Stored data entries:
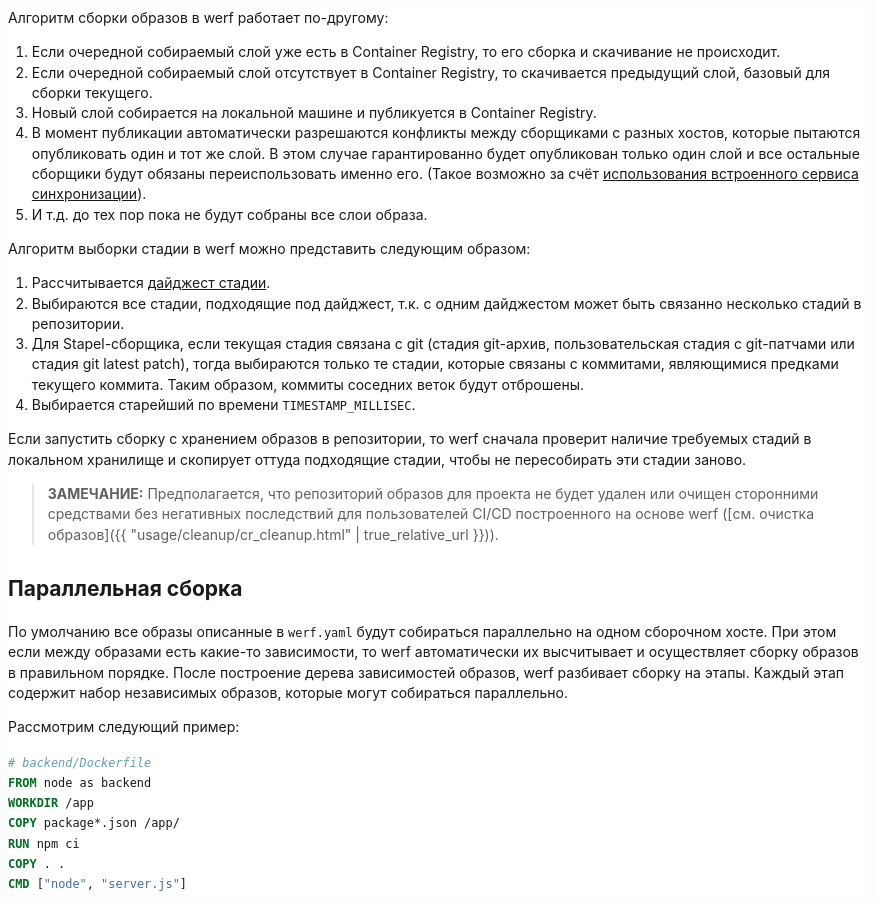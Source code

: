 Алгоритм сборки образов в werf работает по-другому:
1. Если очередной собираемый слой уже есть в Container Registry, то его сборка и скачивание не происходит.
2. Если очередной собираемый слой отсутствует в Container Registry, то скачивается предыдущий слой, базовый для сборки текущего.
3. Новый слой собирается на локальной машине и публикуется в Container Registry.
4. В момент публикации автоматически разрешаются конфликты между сборщиками с разных хостов, которые пытаются опубликовать один и тот же слой. В этом случае гарантированно будет опубликован только один слой и все остальные сборщики будут обязаны переиспользовать именно его. (Такое возможно за счёт [использования встроенного сервиса синхронизации](#синхронизация-сборщиков)).
5. И т.д. до тех пор пока не будут собраны все слои образа.

Алгоритм выборки стадии в werf можно представить следующим образом:
1. Рассчитывается [дайджест стадии](#тегирование-образов).
2. Выбираются все стадии, подходящие под дайджест, т.к. с одним дайджестом может быть связанно несколько стадий в репозитории.
3. Для Stapel-сборщика, если текущая стадия связана с git (стадия git-архив, пользовательская стадия с git-патчами или стадия git latest patch), тогда выбираются только те стадии, которые связаны с коммитами, являющимися предками текущего коммита. Таким образом, коммиты соседних веток будут отброшены.
4. Выбирается старейший по времени `TIMESTAMP_MILLISEC`.

Если запустить сборку с хранением образов в репозитории, то werf сначала проверит наличие требуемых стадий в локальном хранилище и скопирует оттуда подходящие стадии, чтобы не пересобирать эти стадии заново.

</div>
</div>

> **ЗАМЕЧАНИЕ:** Предполагается, что репозиторий образов для проекта не будет удален или очищен сторонними средствами без негативных последствий для пользователей CI/CD построенного на основе werf ([см. очистка образов]({{ "usage/cleanup/cr_cleanup.html" | true_relative_url }})).

## Параллельная сборка



По умолчанию все образы описанные в `werf.yaml` будут собираться параллельно на одном сборочном хосте. При этом если между образами есть какие-то зависимости, то werf автоматически их высчитывает и осуществляет сборку образов в правильном порядке. После построение дерева зависимостей образов, werf разбивает сборку на этапы. Каждый этап содержит набор независимых образов, которые могут собираться параллельно.

Рассмотрим следующий пример:

```Dockerfile
# backend/Dockerfile
FROM node as backend
WORKDIR /app
COPY package*.json /app/
RUN npm ci
COPY . .
CMD ["node", "server.js"]
```

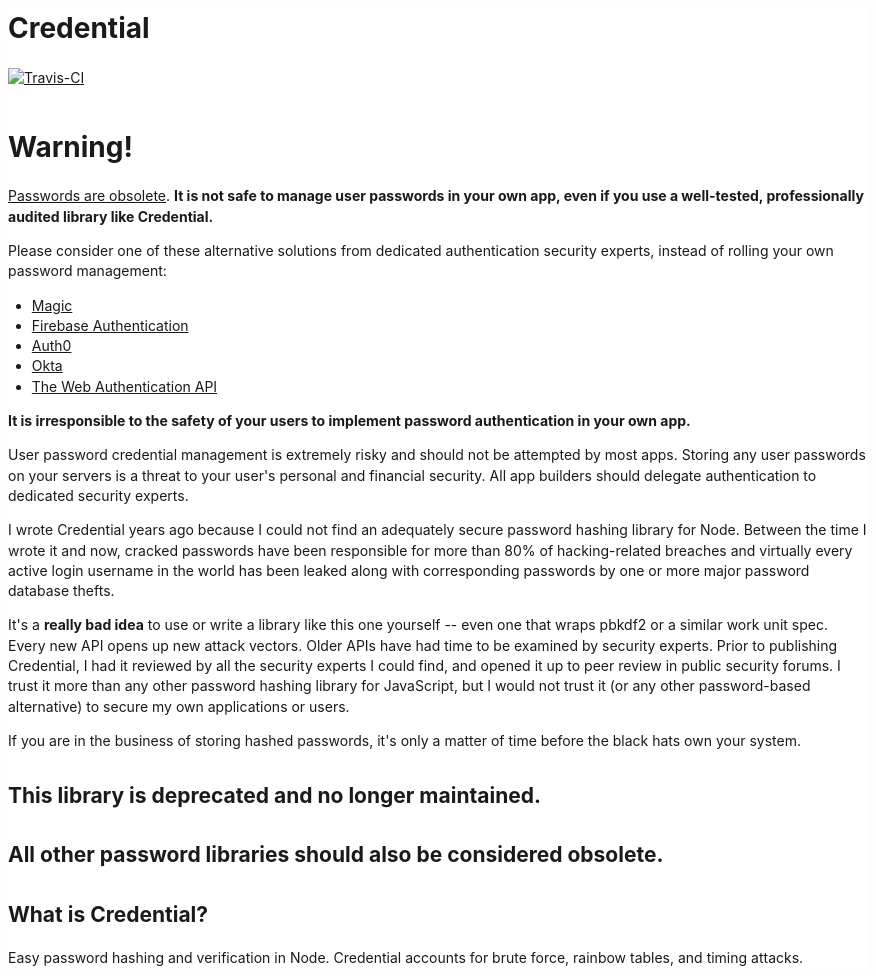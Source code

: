 # Credential
[![Travis-CI](https://travis-ci.org/ericelliott/credential.svg)](https://travis-ci.org/ericelliott/credential)


# Warning!

[Passwords are obsolete](https://haveibeenpwned.com/). **It is not safe to manage user passwords in your own app, even if you use a well-tested, professionally audited library like Credential.**

Please consider one of these alternative solutions from dedicated authentication security experts, instead of rolling your own password management:

* [Magic](https://magic.link/)
* [Firebase Authentication](https://firebase.google.com/products/auth/)
* [Auth0](https://auth0.com/)
* [Okta](https://www.okta.com/)
* [The Web Authentication API](https://www.w3.org/TR/webauthn/)

**It is irresponsible to the safety of your users to implement password authentication in your own app.**

User password credential management is extremely risky and should not be attempted by most apps. Storing any user passwords on your servers is a threat to your user's personal and financial security. All app builders should delegate authentication to dedicated security experts.

I wrote Credential years ago because I could not find an adequately secure password hashing library for Node. Between the time I wrote it and now, cracked passwords have been responsible for more than 80% of hacking-related breaches and virtually every active login username in the world has been leaked along with corresponding passwords by one or more major password database thefts.

It's a **really bad idea** to use or write a library like this one yourself -- even one that wraps pbkdf2 or a similar work unit spec. Every new API opens up new attack vectors. Older APIs have had time to be examined by security experts. Prior to publishing Credential, I had it reviewed by all the security experts I could find, and opened it up to peer review in public security forums. I trust it more than any other password hashing library for JavaScript, but I would not trust it (or any other password-based alternative) to secure my own applications or users.

If you are in the business of storing hashed passwords, it's only a matter of time before the black hats own your system.

## This library is deprecated and no longer maintained.

## All other password libraries should also be considered obsolete.

## What is Credential?

Easy password hashing and verification in Node. Credential accounts for brute force, rainbow tables, and timing attacks.
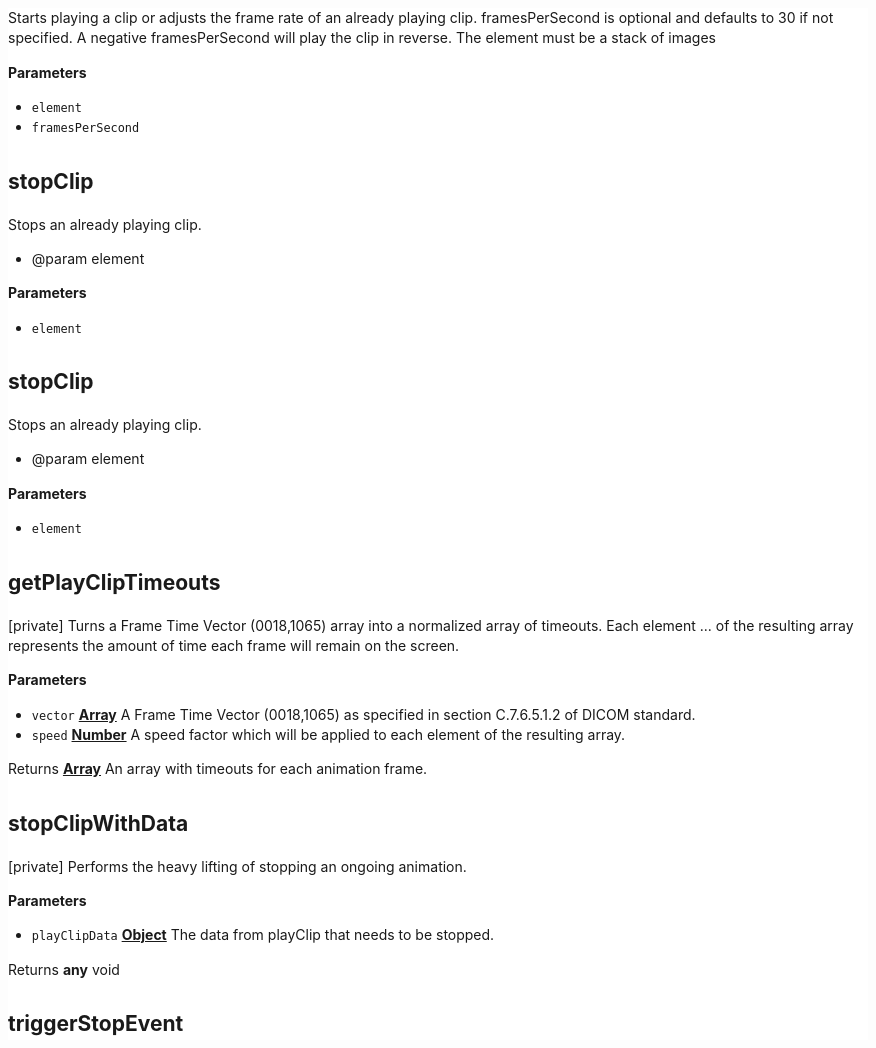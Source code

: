 Starts playing a clip or adjusts the frame rate of an already playing clip.  framesPerSecond is
optional and defaults to 30 if not specified.  A negative framesPerSecond will play the clip in reverse.
The element must be a stack of images

**Parameters**

-   `element`  
-   `framesPerSecond`  

## stopClip

Stops an already playing clip.

-   @param element

**Parameters**

-   `element`  

## stopClip

Stops an already playing clip.

-   @param element

**Parameters**

-   `element`  

## getPlayClipTimeouts

[private] Turns a Frame Time Vector (0018,1065) array into a normalized array of timeouts. Each element
... of the resulting array represents the amount of time each frame will remain on the screen.

**Parameters**

-   `vector` **[Array][112]** A Frame Time Vector (0018,1065) as specified in section C.7.6.5.1.2 of DICOM standard.
-   `speed` **[Number][108]** A speed factor which will be applied to each element of the resulting array.

Returns **[Array][112]** An array with timeouts for each animation frame.

## stopClipWithData

[private] Performs the heavy lifting of stopping an ongoing animation.

**Parameters**

-   `playClipData` **[Object][110]** The data from playClip that needs to be stopped.

Returns **any** void

## triggerStopEvent


[1]: #setcontexttodisplayfontsize
[2]: #triggerevent
[3]: #converttovector3
[4]: #makeunselectable
[5]: #playclip
[6]: #playclip-1
[7]: #stopclip
[8]: #stopclip-1
[9]: #getplaycliptimeouts
[10]: #stopclipwithdata
[11]: #triggerstopevent
[12]: #createnewmeasurement
[13]: #pointneartool
[14]: #pointnearhandle
[15]: #pointnearhandlealltools
[16]: #mousedownactivatecallback
[17]: #startdrawing
[18]: #addpointpencilmode
[19]: #addpoint
[20]: #enddrawing
[21]: #mousedownactive
[22]: #mousedowncallback
[23]: #mousedowncallback-1
[24]: #mousedowncallback-2
[25]: #mousemovecallback
[26]: #mousemoveactive
[27]: #checkinvalidhandlelocation
[28]: #checkhandlespencilmode
[29]: #checkhandlespolygonmode
[30]: #invalidhandlepencilmode
[31]: #mousedragcallback
[32]: #mouseupcallback
[33]: #mouseupcallback-1
[34]: #mousedownpassive
[35]: #modifyobject
[36]: #modifytextbox
[37]: #modifyhandle
[38]: #mousehover
[39]: #keydowncallback
[40]: #keyupcallback
[41]: #getmouselocation
[42]: #numberwithcommas
[43]: #onimagerendered
[44]: #enable
[45]: #disable
[46]: #activate
[47]: #deactivate
[48]: #removeeventlisteners
[49]: #getconfiguration
[50]: #setconfiguration
[51]: #dragobject
[52]: #dragtextbox
[53]: #draghandle
[54]: #dropobject
[55]: #droptextbox
[56]: #drophandle
[57]: #tooltype
[58]: #tooltype-1
[59]: #insertordelete
[60]: #deletepoint
[61]: #insertpoint
[62]: #getinsertionindex
[63]: #clickedlinedata
[64]: #constructor
[65]: #findline
[66]: #_nearesthandletopointalltools
[67]: #_nearesthandletopoint
[68]: #_getcloselinesintool
[69]: #_findcorrectline
[70]: #_pointprojectstolinesegment
[71]: #_getlineorigintomouseasvector
[72]: #_distanceofpointfromline
[73]: #getcanvaspointsfromhandles
[74]: #getlineasvector
[75]: #getnexthandleindex
[76]: #freehandarea
[77]: #calculatefreehandstatistics
[78]: #getsum
[79]: #sumpointifinfreehand
[80]: #pointinfreehand
[81]: #isenclosedy
[82]: #islinerightofpoint
[83]: #linesegmentatpoint
[84]: #rayfrompointcrosssesline
[85]: #newhandle
[86]: #newhandle-1
[87]: #end
[88]: #modify
[89]: #doesintersectotherlines
[90]: #doesintersect
[91]: #orientation
[92]: #onsegment
[93]: #freehandhandledata
[94]: #freehandhandledata-1
[95]: #dragcallback
[96]: #dragcallback-1
[97]: #createmagnificationcanvas
[98]: #removemagnificationcanvas
[99]: #calculateminmaxmean
[100]: #applywwwcregion
[101]: #recordstartpoint
[102]: #gettooloptions
[103]: #settooloptions
[104]: #cleartooloptions
[105]: #cleartooloptionsbytooltype
[106]: #cleartooloptionsbyelement
[107]: https://github.com/cornerstonejs/cornerstoneTools/wiki/DrawingText
[108]: https://developer.mozilla.org/docs/Web/JavaScript/Reference/Global_Objects/Number
[109]: https://developer.mozilla.org/docs/Web/JavaScript/Reference/Global_Objects/String
[110]: https://developer.mozilla.org/docs/Web/JavaScript/Reference/Global_Objects/Object
[111]: https://developer.mozilla.org/docs/Web/JavaScript/Reference/Global_Objects/Boolean
[112]: https://developer.mozilla.org/docs/Web/JavaScript/Reference/Global_Objects/Array
[113]: #clickedlinedata
[114]: #freehandhandledata
[115]: https://developer.mozilla.org/docs/Web/HTML/Element
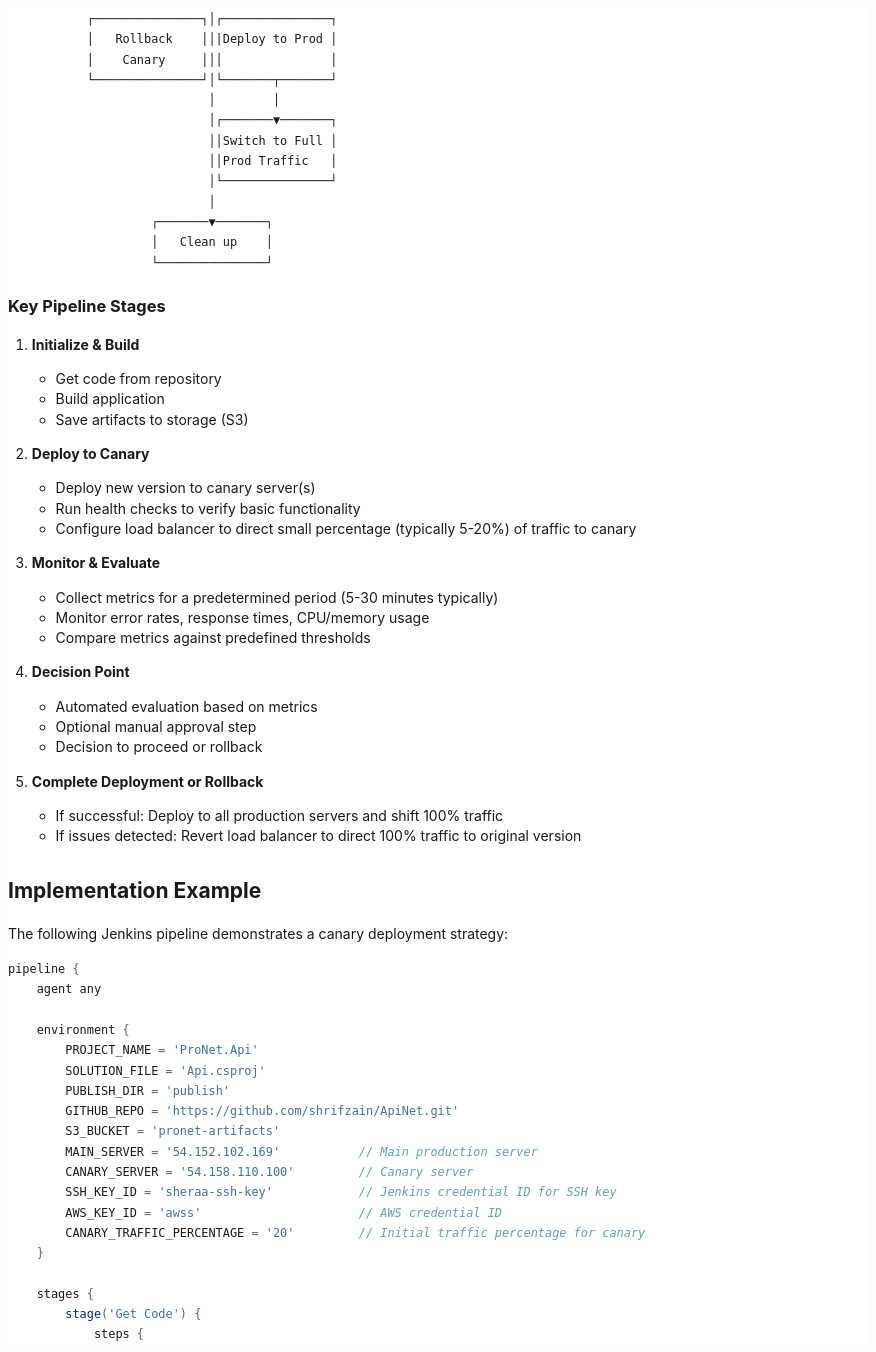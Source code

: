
 ```
           ┌───────────────┐│┌───────────────┐
           │   Rollback    ││|Deploy to Prod │
           │    Canary     │││               │
           └───────────────┘│└───────┬───────┘
                            │        │
                            │┌───────▼───────┐
                            ││Switch to Full │
                            ││Prod Traffic   │
                            │└───────────────┘
                            │
                    ┌───────▼───────┐
                    │   Clean up    │
                    └───────────────┘
```

### Key Pipeline Stages

1. **Initialize & Build**
   - Get code from repository
   - Build application
   - Save artifacts to storage (S3)

2. **Deploy to Canary**
   - Deploy new version to canary server(s)
   - Run health checks to verify basic functionality
   - Configure load balancer to direct small percentage (typically 5-20%) of traffic to canary

3. **Monitor & Evaluate**
   - Collect metrics for a predetermined period (5-30 minutes typically)
   - Monitor error rates, response times, CPU/memory usage
   - Compare metrics against predefined thresholds

4. **Decision Point**
   - Automated evaluation based on metrics
   - Optional manual approval step
   - Decision to proceed or rollback

5. **Complete Deployment or Rollback**
   - If successful: Deploy to all production servers and shift 100% traffic
   - If issues detected: Revert load balancer to direct 100% traffic to original version

## Implementation Example

The following Jenkins pipeline demonstrates a canary deployment strategy:

```groovy
pipeline {
    agent any

    environment {
        PROJECT_NAME = 'ProNet.Api'
        SOLUTION_FILE = 'Api.csproj'
        PUBLISH_DIR = 'publish'
        GITHUB_REPO = 'https://github.com/shrifzain/ApiNet.git'
        S3_BUCKET = 'pronet-artifacts'
        MAIN_SERVER = '54.152.102.169'           // Main production server
        CANARY_SERVER = '54.158.110.100'         // Canary server 
        SSH_KEY_ID = 'sheraa-ssh-key'            // Jenkins credential ID for SSH key
        AWS_KEY_ID = 'awss'                      // AWS credential ID
        CANARY_TRAFFIC_PERCENTAGE = '20'         // Initial traffic percentage for canary
    }

    stages {
        stage('Get Code') {
            steps {
```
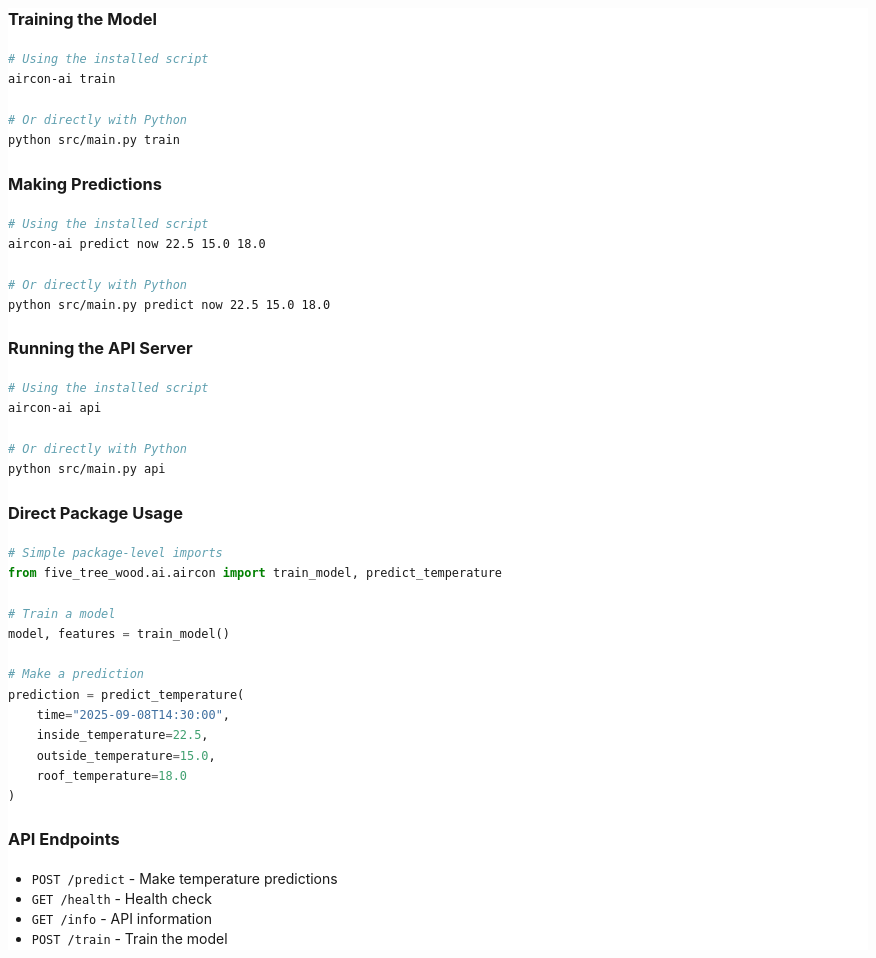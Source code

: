 ### Training the Model

```bash
# Using the installed script
aircon-ai train

# Or directly with Python
python src/main.py train
```

### Making Predictions

```bash
# Using the installed script
aircon-ai predict now 22.5 15.0 18.0

# Or directly with Python
python src/main.py predict now 22.5 15.0 18.0
```

### Running the API Server

```bash
# Using the installed script
aircon-ai api

# Or directly with Python
python src/main.py api
```

### Direct Package Usage

```python
# Simple package-level imports
from five_tree_wood.ai.aircon import train_model, predict_temperature

# Train a model
model, features = train_model()

# Make a prediction
prediction = predict_temperature(
    time="2025-09-08T14:30:00",
    inside_temperature=22.5,
    outside_temperature=15.0,
    roof_temperature=18.0
)
```

### API Endpoints

- `POST /predict` - Make temperature predictions
- `GET /health` - Health check
- `GET /info` - API information
- `POST /train` - Train the model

## Try it:
After locating the line with "[70]: #_pointprojectstolinesegment" above, return that line and every later line through the one with "[114]: #freehandhandledata", word for word and with nothing else.

## Solution:
[70]: #_pointprojectstolinesegment
[71]: #_getlineorigintomouseasvector
[72]: #_distanceofpointfromline
[73]: #getcanvaspointsfromhandles
[74]: #getlineasvector
[75]: #getnexthandleindex
[76]: #freehandarea
[77]: #calculatefreehandstatistics
[78]: #getsum
[79]: #sumpointifinfreehand
[80]: #pointinfreehand
[81]: #isenclosedy
[82]: #islinerightofpoint
[83]: #linesegmentatpoint
[84]: #rayfrompointcrosssesline
[85]: #newhandle
[86]: #newhandle-1
[87]: #end
[88]: #modify
[89]: #doesintersectotherlines
[90]: #doesintersect
[91]: #orientation
[92]: #onsegment
[93]: #freehandhandledata
[94]: #freehandhandledata-1
[95]: #dragcallback
[96]: #dragcallback-1
[97]: #createmagnificationcanvas
[98]: #removemagnificationcanvas
[99]: #calculateminmaxmean
[100]: #applywwwcregion
[101]: #recordstartpoint
[102]: #gettooloptions
[103]: #settooloptions
[104]: #cleartooloptions
[105]: #cleartooloptionsbytooltype
[106]: #cleartooloptionsbyelement
[107]: https://github.com/cornerstonejs/cornerstoneTools/wiki/DrawingText
[108]: https://developer.mozilla.org/docs/Web/JavaScript/Reference/Global_Objects/Number
[109]: https://developer.mozilla.org/docs/Web/JavaScript/Reference/Global_Objects/String
[110]: https://developer.mozilla.org/docs/Web/JavaScript/Reference/Global_Objects/Object
[111]: https://developer.mozilla.org/docs/Web/JavaScript/Reference/Global_Objects/Boolean
[112]: https://developer.mozilla.org/docs/Web/JavaScript/Reference/Global_Objects/Array
[113]: #clickedlinedata
[114]: #freehandhandledata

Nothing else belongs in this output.